Being we were both out of clean clothes, we thought we better do some laundry before catching a train. The hostel directed us to a place called "free shop" where they had a washer and dryer. We killed time between loads surfing the internet back at the hostel. The dryer didn't quite dry completely, but we packed up our clothes and planned on air drying them at the farm. It was just a short tram ride from the hostel to the train station we needed to depart from.

The train ride to the station near the farm was short and uneventful, about 25 minutes. Once again we had some troubles using a phone in Europe trying to call the farm to pick us up as they said to do, so we went into the small cafe at the train station for help. Inside was a nice older gentleman who made the call for us, and asked us a few questions about where we were from. He was quite surprised to hear we came all the way from the USA to stay at a tiny little farm town in northern Italy. We waited for about 20 minutes, and our ride arrived. We both assumed it was the farm owner, but it turns out another girl from England doing what we were, and a girl from New Zealand who we think works for the farm on a full time basis. The drive to the farm was pretty, in the distance were the French Alps, and we passed through a couple cute little villages. They pointed out a big new church that was recently built to honor Saint Bosco. A few moments later we were entering the gate of the farm.
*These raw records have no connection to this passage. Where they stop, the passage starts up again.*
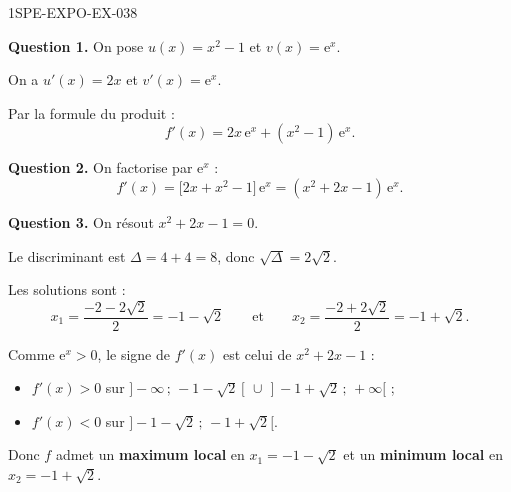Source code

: \begin{corrige}{1SPE-EXPO-EX-038}

\textbf{Question 1.} On pose $u(x) = x^2 - 1$ et $v(x) = \mathrm{e}^{x}$.

On a $u'(x) = 2x$ et $v'(x) = \mathrm{e}^{x}$.

Par la formule du produit :
\[f'(x) = 2x\,\mathrm{e}^{x} + (x^2-1)\,\mathrm{e}^{x}.\]

\textbf{Question 2.} On factorise par $\mathrm{e}^{x}$ :
\[f'(x) = \bigl[2x + x^2 - 1\bigr]\,\mathrm{e}^{x} = \boxed{(x^2+2x-1)\,\mathrm{e}^{x}}.\]

\textbf{Question 3.} On résout $x^2 + 2x - 1 = 0$.

Le discriminant est $\Delta = 4 + 4 = 8$, donc $\sqrt{\Delta} = 2\sqrt{2}$.

Les solutions sont :
\[x_1 = \frac{-2 - 2\sqrt{2}}{2} = -1 - \sqrt{2} \qquad \text{et} \qquad x_2 = \frac{-2 + 2\sqrt{2}}{2} = -1 + \sqrt{2}.\]

Comme $\mathrm{e}^{x} > 0$, le signe de $f'(x)$ est celui de $x^2 + 2x - 1$ :
\begin{itemize}
\item $f'(x) > 0$ sur $]-\infty\,;\,-1-\sqrt{2}[\,\cup\,]-1+\sqrt{2}\,;\,+\infty[$ ;
\item $f'(x) < 0$ sur $]-1-\sqrt{2}\,;\,-1+\sqrt{2}[$.
\end{itemize}

Donc $f$ admet un \textbf{maximum local} en $x_1 = -1 - \sqrt{2}$ et un \textbf{minimum local} en $x_2 = -1 + \sqrt{2}$.
\end{corrige}
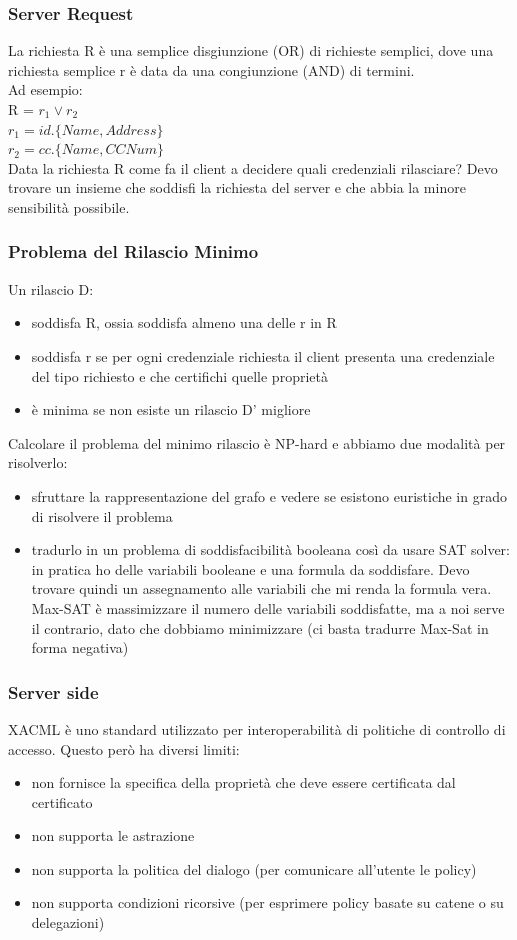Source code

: \subsubsection{Server Request}
La richiesta R è una semplice disgiunzione (OR) di richieste semplici, dove una richiesta semplice r è data da una congiunzione (AND) di termini. \\
Ad esempio:\\
R = \( r_1 \lor r_2\) \\
\( r_1 = id.\{Name, Address\}\) \\
\( r_2 = cc.\{Name, CCNum\}\) \\
Data la richiesta R come fa il client a decidere quali credenziali rilasciare? Devo trovare un insieme che soddisfi la richiesta del server e che abbia la minore sensibilità possibile.

\subsubsection{Problema del Rilascio Minimo}
Un rilascio D:
\begin{itemize}
    \item soddisfa R, ossia soddisfa almeno una delle r in R
    \item soddisfa r se per ogni credenziale richiesta il client presenta una credenziale del tipo richiesto e che certifichi quelle proprietà
    \item è minima se non esiste un rilascio D' migliore
\end{itemize}
Calcolare il problema del minimo rilascio è NP-hard e abbiamo due modalità per risolverlo:
\begin{itemize}
    \item sfruttare la rappresentazione del grafo e vedere se esistono euristiche in grado di risolvere il problema
    \item tradurlo in un problema di soddisfacibilità booleana così da usare SAT solver: in pratica ho delle variabili booleane e una  formula da soddisfare. Devo trovare quindi un assegnamento alle variabili che mi renda la formula vera. Max-SAT è massimizzare il numero delle variabili soddisfatte, ma a noi serve il contrario, dato che dobbiamo minimizzare (ci basta tradurre Max-Sat in forma negativa)
\end{itemize}

\subsubsection{Server side}
XACML è uno standard utilizzato per interoperabilità di politiche di controllo di accesso. Questo però ha diversi limiti:
\begin{itemize}
    \item non fornisce la specifica della proprietà che deve essere certificata dal certificato
    \item non supporta le astrazione
    \item non supporta la politica del dialogo (per comunicare all'utente le policy)
    \item non supporta condizioni ricorsive (per esprimere policy basate su catene o su delegazioni)
\end{itemize}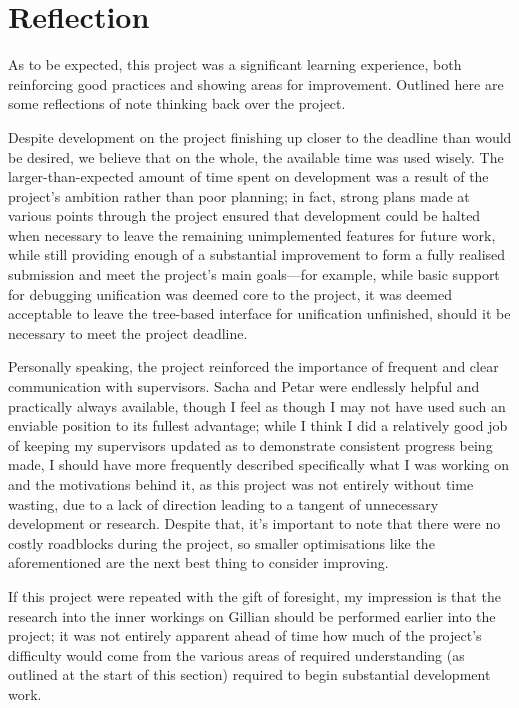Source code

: \section{Reflection}

As to be expected, this project was a significant learning experience, both
reinforcing good practices and showing areas for improvement. Outlined here are
some reflections of note thinking back over the project.

Despite development on the project finishing up closer to the deadline than
would be desired, we believe that on the whole, the available time was used
wisely. The larger-than-expected amount of time spent on development was a
result of the project's ambition rather than poor planning; in fact, strong
plans made at various points through the project ensured that development could
be halted when necessary to leave the remaining unimplemented features for
future work, while still providing enough of a substantial improvement to form
a fully realised submission and meet the project's main goals---for example,
while basic support for debugging unification was deemed core to the project,
it was deemed acceptable to leave the tree-based interface for unification
unfinished, should it be necessary to meet the project deadline.

Personally speaking, the project reinforced the importance of frequent and clear
communication with supervisors. Sacha and Petar were endlessly helpful and
practically always available, though I feel as though I may not have used such
an enviable position to its fullest advantage; while I think I did a relatively
good job of keeping my supervisors updated as to demonstrate consistent progress
being made, I should have more frequently described specifically what I was
working on and the motivations behind it, as this project was not entirely
without time wasting, due to a lack of direction leading to a tangent of
unnecessary development or research. Despite that, it's important to note that
there were no costly roadblocks during the project, so smaller optimisations
like the aforementioned are the next best thing to consider improving.

If this project were repeated with the gift of foresight, my impression is that the research into the inner workings on Gillian should be performed earlier into the project;
it was not entirely apparent ahead of time how much of the project's difficulty
would come from the various areas of required understanding (as outlined at the start of this section) required to begin substantial development work.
We were immediately greeted by the 3 farm dogs, a german shepherd and 2 wire hair hounds of some sorts. They were quite impressed when one of them jumped up on Charlie to be pet, as she has been known not to open up to new people very fast. We were shown where our room was above the kitchen or lab as they called it, where we left our bags and were given a quick tour. The big kitchen/lab was where they did lots of canning of products that were sold at markets, and next to it was a store room that looked like it was a store at one time. Inside the main house we were shown the family kitchen and living areas, the computer room, and dining area. Also attached to the house was the agrotoursimo, which was a bed and breakfast and small restaurant. After the tour we were given a while to get our beds situated and unpacked. We also took this time to hang our laundry that was still a bit damp from the morning.

We met up with the other 2 workers after getting somewhat settled and given our first task. We had to cut up peppers into about 1 inch slices, then soak them in a vinegar solution for about 20 minutes, then arrange them into jars with the skin facing outwards. Then they were topped off with olive oil, and the jars sterilized and sealed up. We did that for a bit over an hour and ran out of peppers. Before dinner, which is eaten at about 830 pm here, we were told to gather up a couple trays of walnuts and hazelnuts from the trees in the garden on the hill above the house. Finding the walnuts was easy, but the hazelnuts were a lot harder to find as many of them had been eaten by animals or birds. Afterwards, we cleaned up and went into the main house for dinner.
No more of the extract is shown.